CH$_4$ and CO$_2$ Adsorption Mechanisms on Monolayer Graphenylene and their Effects on Optical and Electronic Properties

TL;DR

This study uses computational modeling to investigate how CH₄ and CO₂ molecules adsorb on monolayer Graphenylene, affecting its optical and electronic properties, with implications for hydrogen production and electronic devices.

Contribution

It provides new insights into the adsorption mechanisms of CH₄ and CO₂ on GPNL and their effects on optical and electrical properties using advanced simulation techniques.

Findings

CH₄ dissociation leads to H₂ formation on GPNL

CO₂ adsorption results in CO+O species without significantly altering optical properties

GPNL's electrical conductivity varies under voltage bias and molecular adsorption

Abstract

In this study, we employ a computational chemistry-based modeling approach to investigate the adsorption mechanisms of CH$_4$ and CO$_2$ on monolayer GPNL, with a specific focus on their effects on optical adsorption and electrical transport properties at room temperature. To simulate the adsorption dynamics as closely as possible to experimental conditions, we utilize the self-consistent charge tight-binding density functional theory (SCC-DFTB). Through semi-classical molecular dynamics (MD) simulations, we observe the formation of H$_2$ molecules from the dissociation of CH$_4$ and the formation of CO+O species from carbon dioxide molecules. This provides insights into the adsorption and dispersion mechanisms of CH$_4$ and CO$_2$ on GPNL. Furthermore, we explore the impact of molecular adsorption on optical absorption properties. Our results demonstrate that CH$_4$ and CH$_2$ affects drastically the optical adsorption of GPNL, while CO$_2$ does not significantly affect the optical properties of the two-dimensional material. To analyze electron transport, we employ the open-boundary non-equilibrium Green's function method.
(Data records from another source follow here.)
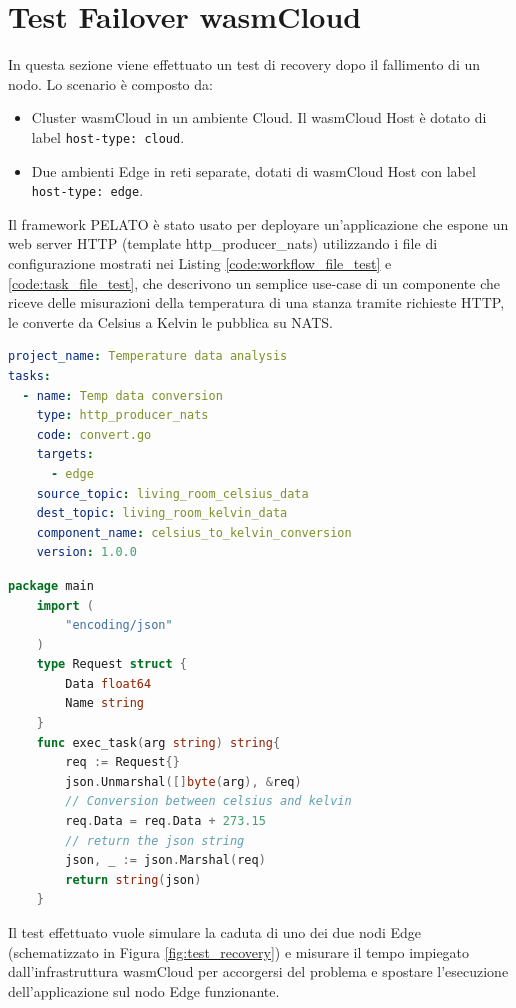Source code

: \section{Test Failover wasmCloud}

In questa sezione viene effettuato un test di recovery dopo il fallimento di un nodo. Lo scenario è composto da:
\begin{itemize}
    \item Cluster wasmCloud in un ambiente Cloud. Il wasmCloud Host è dotato di label \texttt{host-type: cloud}.
    \item Due ambienti Edge in reti separate, dotati di wasmCloud Host con label \texttt{host-type: edge}.
\end{itemize}

Il framework PELATO è stato usato per deployare un'applicazione che espone un web server HTTP (template http\_producer\_nats) utilizzando i file di configurazione mostrati nei Listing \ref{code:workflow_file_test} e \ref{code:task_file_test}, che descrivono un semplice use-case di un componente che riceve delle misurazioni della temperatura di una stanza tramite richieste HTTP, le converte da Celsius a Kelvin le pubblica su NATS. 

\begin{lstlisting}[language=yaml, caption={Workflow test recovery}, captionpos=b, label={code:workflow_file_test}, keepspaces=true]
project_name: Temperature data analysis
tasks:
  - name: Temp data conversion
    type: http_producer_nats
    code: convert.go
    targets:
      - edge
    source_topic: living_room_celsius_data
    dest_topic: living_room_kelvin_data
    component_name: celsius_to_kelvin_conversion
    version: 1.0.0
\end{lstlisting}

\begin{lstlisting}[language=Go, caption={Task file test recovery}, captionpos=b, label={code:task_file_test}, keepspaces=true]
    package main
    import (
    	"encoding/json"
    )
    type Request struct {
        Data float64
        Name string
    }
    func exec_task(arg string) string{
        req := Request{}
    	json.Unmarshal([]byte(arg), &req)
    	// Conversion between celsius and kelvin
    	req.Data = req.Data + 273.15
    	// return the json string
    	json, _ := json.Marshal(req)
    	return string(json)
    }
\end{lstlisting}

Il test effettuato vuole simulare la caduta di uno dei due nodi Edge (schematizzato in Figura \ref{fig:test_recovery}) e misurare il tempo impiegato dall'infrastruttura wasmCloud per accorgersi del problema e spostare l'esecuzione dell'applicazione sul nodo Edge funzionante.

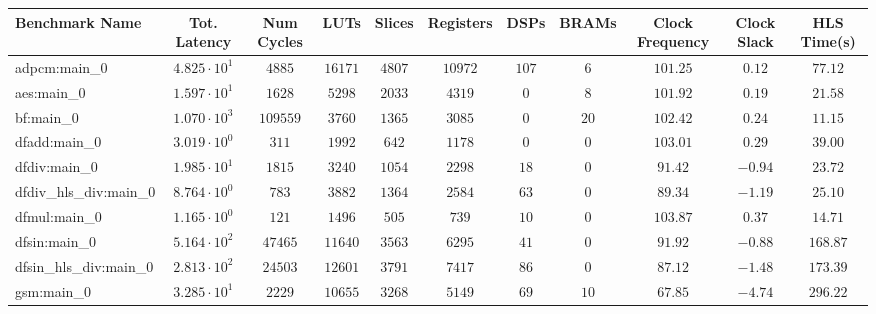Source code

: \begin{tabular}{|l|c|c|c|c|c|c|c|c|c|c|}
\hline
Benchmark Name          & Tot. Latency           & Num Cycles & LUTs       & Slices    & Registers & DSPs    & BRAMs   & Clock Frequency & Clock Slack & HLS Time(s) \\
\hline
adpcm:main\_0           & $ 4.825 \cdot 10^{1} $ & $ 4885   $ & $ 16171  $ & $ 4807  $ & $ 10972 $ & $ 107 $ & $ 6   $ & $ 101.25      $ & $ 0.12    $ & $ 77.12   $ \\
aes:main\_0             & $ 1.597 \cdot 10^{1} $ & $ 1628   $ & $ 5298   $ & $ 2033  $ & $ 4319  $ & $ 0   $ & $ 8   $ & $ 101.92      $ & $ 0.19    $ & $ 21.58   $ \\
bf:main\_0              & $ 1.070 \cdot 10^{3} $ & $ 109559 $ & $ 3760   $ & $ 1365  $ & $ 3085  $ & $ 0   $ & $ 20  $ & $ 102.42      $ & $ 0.24    $ & $ 11.15   $ \\
dfadd:main\_0           & $ 3.019 \cdot 10^{0} $ & $ 311    $ & $ 1992   $ & $ 642   $ & $ 1178  $ & $ 0   $ & $ 0   $ & $ 103.01      $ & $ 0.29    $ & $ 39.00   $ \\
dfdiv:main\_0           & $ 1.985 \cdot 10^{1} $ & $ 1815   $ & $ 3240   $ & $ 1054  $ & $ 2298  $ & $ 18  $ & $ 0   $ & $ 91.42       $ & $ -0.94   $ & $ 23.72   $ \\
dfdiv\_hls\_div:main\_0 & $ 8.764 \cdot 10^{0} $ & $ 783    $ & $ 3882   $ & $ 1364  $ & $ 2584  $ & $ 63  $ & $ 0   $ & $ 89.34       $ & $ -1.19   $ & $ 25.10   $ \\
dfmul:main\_0           & $ 1.165 \cdot 10^{0} $ & $ 121    $ & $ 1496   $ & $ 505   $ & $ 739   $ & $ 10  $ & $ 0   $ & $ 103.87      $ & $ 0.37    $ & $ 14.71   $ \\
dfsin:main\_0           & $ 5.164 \cdot 10^{2} $ & $ 47465  $ & $ 11640  $ & $ 3563  $ & $ 6295  $ & $ 41  $ & $ 0   $ & $ 91.92       $ & $ -0.88   $ & $ 168.87  $ \\
dfsin\_hls\_div:main\_0 & $ 2.813 \cdot 10^{2} $ & $ 24503  $ & $ 12601  $ & $ 3791  $ & $ 7417  $ & $ 86  $ & $ 0   $ & $ 87.12       $ & $ -1.48   $ & $ 173.39  $ \\
gsm:main\_0             & $ 3.285 \cdot 10^{1} $ & $ 2229   $ & $ 10655  $ & $ 3268  $ & $ 5149  $ & $ 69  $ & $ 10  $ & $ 67.85       $ & $ -4.74   $ & $ 296.22  $ \\

\end{tabular}
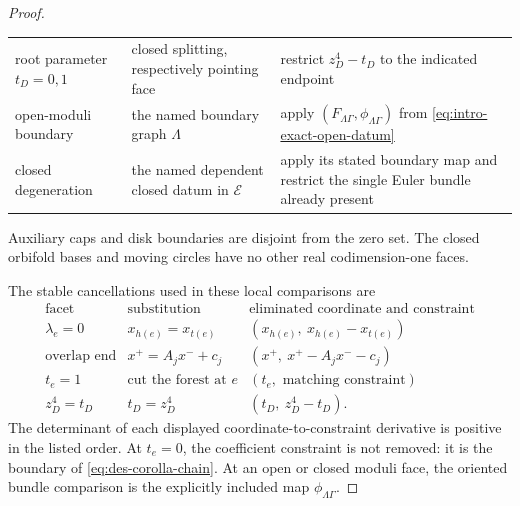 \begin{proof}
\begin{center}
\begin{tabularx}{\textwidth}{@{}
 >{\raggedright\arraybackslash}p{}
 >{\raggedright\arraybackslash}p{}
 >{\raggedright\arraybackslash}X@{}}
root parameter $t_D=0,1$ & closed splitting, respectively pointing face & restrict $z_D^4-t_D$ to the indicated endpoint\\
open-moduli boundary & the named boundary graph $\Lambda$ & apply $(F_{\Lambda\Gamma},\phi_{\Lambda\Gamma})$ from \eqref{eq:intro-exact-open-datum}\\
closed degeneration & the named dependent closed datum in $\mathcal E$ & apply its stated boundary map and restrict the single Euler bundle already present\\
\bottomrule
\end{tabularx}
\end{center}
Auxiliary caps and disk boundaries are disjoint from the zero set.  The
closed orbifold bases and moving circles have no other real
codimension-one faces.

The stable cancellations used in these local comparisons are
\begin{equation}
\begin{array}{c|c|c}
\text{facet}&\text{substitution}&\text{eliminated coordinate and constraint}\\ \hline
\lambda_e=0&x_{h(e)}=x_{t(e)}&(x_{h(e)},\ x_{h(e)}-x_{t(e)})\\
\text{overlap end}&x^+=A_jx^-+c_j&(x^+,\ x^+-A_jx^--c_j)\\
t_e=1&\text{cut the forest at }e&(t_e,\text{ matching constraint})\\
z_D^4=t_D& t_D=z_D^4&(t_D,\ z_D^4-t_D).
\end{array}
\label{eq:des-row-eliminations}
\end{equation}
The determinant of each displayed coordinate-to-constraint derivative is
positive in the listed order.  At $t_e=0$, the coefficient constraint is not removed: it is the
boundary of \eqref{eq:des-corolla-chain}.  At an open or closed moduli face,
the oriented bundle comparison is the explicitly included map
$\phi_{\Lambda\Gamma}$.


\end{proof}

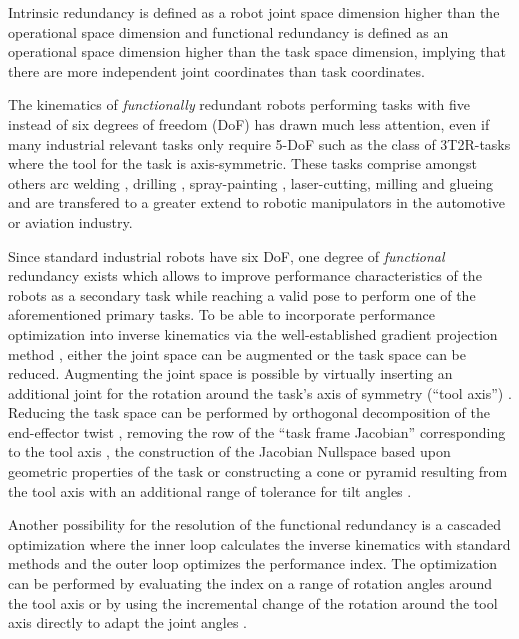 \documentclass{svproc}
\begin{document}
Intrinsic redundancy is defined as a robot joint space dimension higher than the operational space dimension and functional redundancy is defined as an operational space dimension higher than the task space dimension, implying that there are more independent joint coordinates than task coordinates.

The kinematics of \emph{functionally} redundant robots performing tasks with five instead of six degrees of freedom (DoF) has drawn much less attention, even if many industrial relevant tasks only require 5-DoF such as the class of 3T2R-tasks where the tool for the task is axis-symmetric.
These tasks comprise amongst others arc welding \cite{HuoBar2005}, drilling \cite{ZhuQuCaoYan2013,GuoDonKe2015}, spray-painting \cite{FromGra2010}, laser-cutting, milling and glueing and are transfered to a greater extend to robotic manipulators in the automotive or aviation industry.

Since standard industrial robots have six DoF, one degree of \emph{functional} redundancy exists which allows to improve performance characteristics of the robots as a secondary task while reaching a valid pose to perform one of the aforementioned primary tasks.
To be able to incorporate performance optimization into inverse kinematics via the well-established gradient projection method \cite{Yoshikawa1984}, either the joint space can be augmented or the task space can be reduced. %
Augmenting the joint space is possible by virtually inserting an additional joint for the rotation around the task's axis of symmetry (``tool axis'') \cite{Baron2000}.
Reducing the task space can be performed by orthogonal decomposition of the end-effector twist \cite{HuoBar2005}, removing the row of the ``task frame Jacobian'' corresponding to the tool axis \cite{Zlajpah2017}, the construction of the Jacobian Nullspace based upon geometric properties of the task \cite{LegerAng2016} or constructing a cone or pyramid resulting from the tool axis with an additional range of tolerance for tilt angles \cite{FromGra2010}.

Another possibility for the resolution of the functional redundancy is a cascaded optimization where the inner loop calculates the inverse kinematics with standard methods and the outer loop optimizes the performance index.
The optimization can be performed by evaluating the index on a range of rotation angles around the tool axis \cite{ZhuQuCaoYan2013} or by using the incremental change of the rotation around the tool axis directly to adapt the joint angles  \cite{GuoDonKe2015}.
\end{document}
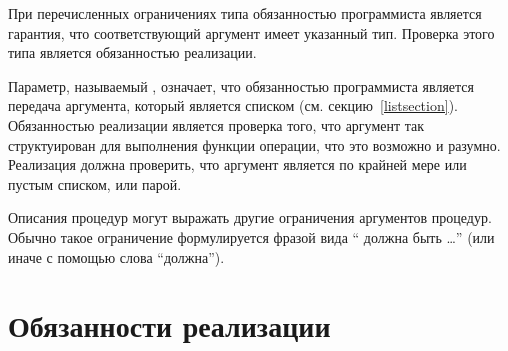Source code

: При перечисленных ограничениях типа обязанностью программиста является гарантия, что
соответствующий аргумент имеет указанный тип. Проверка этого типа является обязанностью
реализации.\vspace{2.1mm}

Параметр, называемый , означает, что обязанностью программиста является передача
аргумента, который является списком (см. секцию~\ref{listsection}). Обязанностью реализации
является проверка того, что аргумент так структуирован для выполнения функции операции, что это
возможно и разумно. Реализация должна проверить, что аргумент является по крайней мере или
пустым списком, или парой.\vspace{2.1mm}

Описания процедур могут выражать другие ограничения аргументов процедур. Обычно такое
ограничение формулируется фразой вида `` должна быть \ldots'' (или иначе
с помощью слова ``должна'').\vspace{2.1mm}

\section{Обязанности реализации}\vspace{2.1mm}

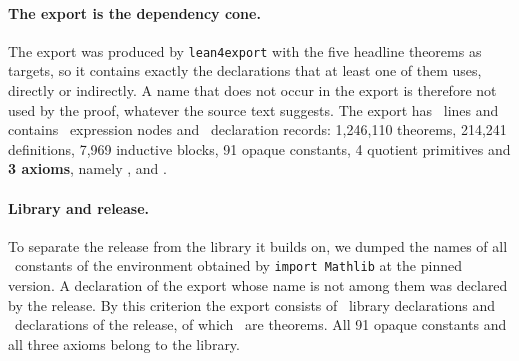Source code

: \paragraph{The export is the dependency cone.}
The export was produced by \texttt{lean4export} with the five headline theorems as targets, so it contains exactly the declarations that at least one of them uses, directly or indirectly.
A name that does not occur in the export is therefore not used by the proof, whatever the source text suggests.
The export has \Nlines\ lines and contains \Nexprs\ expression nodes and \Ndecl\ declaration records:
1,246,110 theorems, 214,241 definitions, 7,969 inductive blocks, 91 opaque constants, 4 quotient primitives and \textbf{3 axioms}, namely ,  and .

\paragraph{Library and release.}
To separate the release from the library it builds on, we dumped the names of all \NmathlibNames\ constants of the environment obtained by \texttt{import Mathlib} at the pinned version.
A declaration of the export whose name is not among them was declared by the release. By this criterion the export consists of \Nlib\ library declarations and \Nproj\ declarations of the release,
of which \NprojThm\ are theorems. All 91 opaque constants and all three axioms belong to the library.

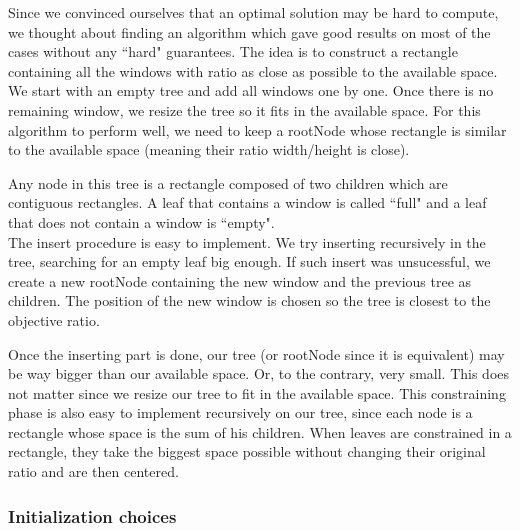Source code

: \documentclass{acmtog}
\begin{document}
Since we convinced ourselves that an optimal solution may be hard to compute, we thought about finding an algorithm which gave good results on most of the cases without any ``hard" guarantees. The idea is to construct a rectangle containing all the windows with ratio as close as possible to the available space. We start with an empty tree and add all windows one by one. Once there is no remaining window, we resize the tree so it fits in the available space. For this algorithm to perform well, we need to keep a rootNode whose rectangle is similar to the available space (meaning their ratio width/height is close). 

Any node in this tree is a rectangle composed of two children which are contiguous rectangles. A leaf that contains a window is called ``full" and a leaf that does not contain a window is ``empty".  \\

The insert procedure is easy to implement. We try inserting recursively in the tree, searching for an empty leaf big enough. If such insert was unsucessful, we create a new rootNode containing the new window and the previous tree as children. The position of the new window is chosen so the tree is closest to the objective ratio. 


Once the inserting part is done, our tree (or rootNode since it is equivalent) may be way bigger than our available space. Or, to the contrary, very small. This does not matter since we resize our tree to fit in the available space. This constraining phase is also easy to implement recursively on our tree, since each node is a rectangle whose space is the sum of his children. When leaves are constrained in a rectangle, they take the biggest space possible without changing their original ratio and are then centered. 

\subsubsection{Initialization choices}
\end{document}

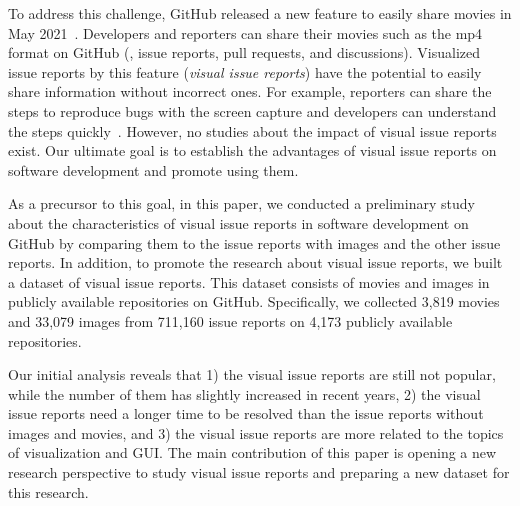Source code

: To address this challenge, GitHub released a new feature 
to easily share movies in May 2021~\citep{github-video-blog}. 
Developers and reporters can share their movies such as the mp4 format 
on GitHub (\eg,  issue reports, pull requests, and discussions). 
Visualized issue reports by this feature
(\textit{visual issue reports}) have the potential to 
easily share information without incorrect ones.  
For example, reporters can share the steps to reproduce bugs 
with the screen capture and developers can understand 
the steps quickly~\citep{github-video-blog}.
However, no studies about the impact of visual issue reports exist. 
Our ultimate goal is to establish the advantages of visual issue reports 
on software development and promote using them.





As a precursor to this goal, in this paper, 
we conducted a preliminary study about the characteristics of 
visual issue reports in software development on GitHub
by comparing them to the issue reports with images and 
the other issue reports. 
In addition, to promote the research about visual issue reports, 
we built a dataset of visual issue reports. 
This dataset consists of movies and images 
in publicly available repositories on GitHub. 
Specifically, we collected 
3,819 movies and 
33,079 images from 
711,160 issue reports on
4,173 publicly available repositories.

Our initial analysis reveals that 
1) the visual issue reports are still not popular,
while the number of them has slightly increased in recent years, 
2) the visual issue reports need 
a longer time to be resolved than the issue reports without images and movies, and 
3) the visual issue reports are more related to 
the topics of visualization and GUI. 
The main contribution of this paper is 
opening a new research perspective to study visual issue reports
and preparing a new dataset for this research.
By studying the conductivity of GPNL and graphene under voltage bias up to 300 mV, we gain valuable insights into the electrical transport properties of GPNL under optical absorption conditions. The findings from our computational modeling approach might contribute to a deeper understanding of the potential applications of GPNL in hydrogen production and advanced electronic devices.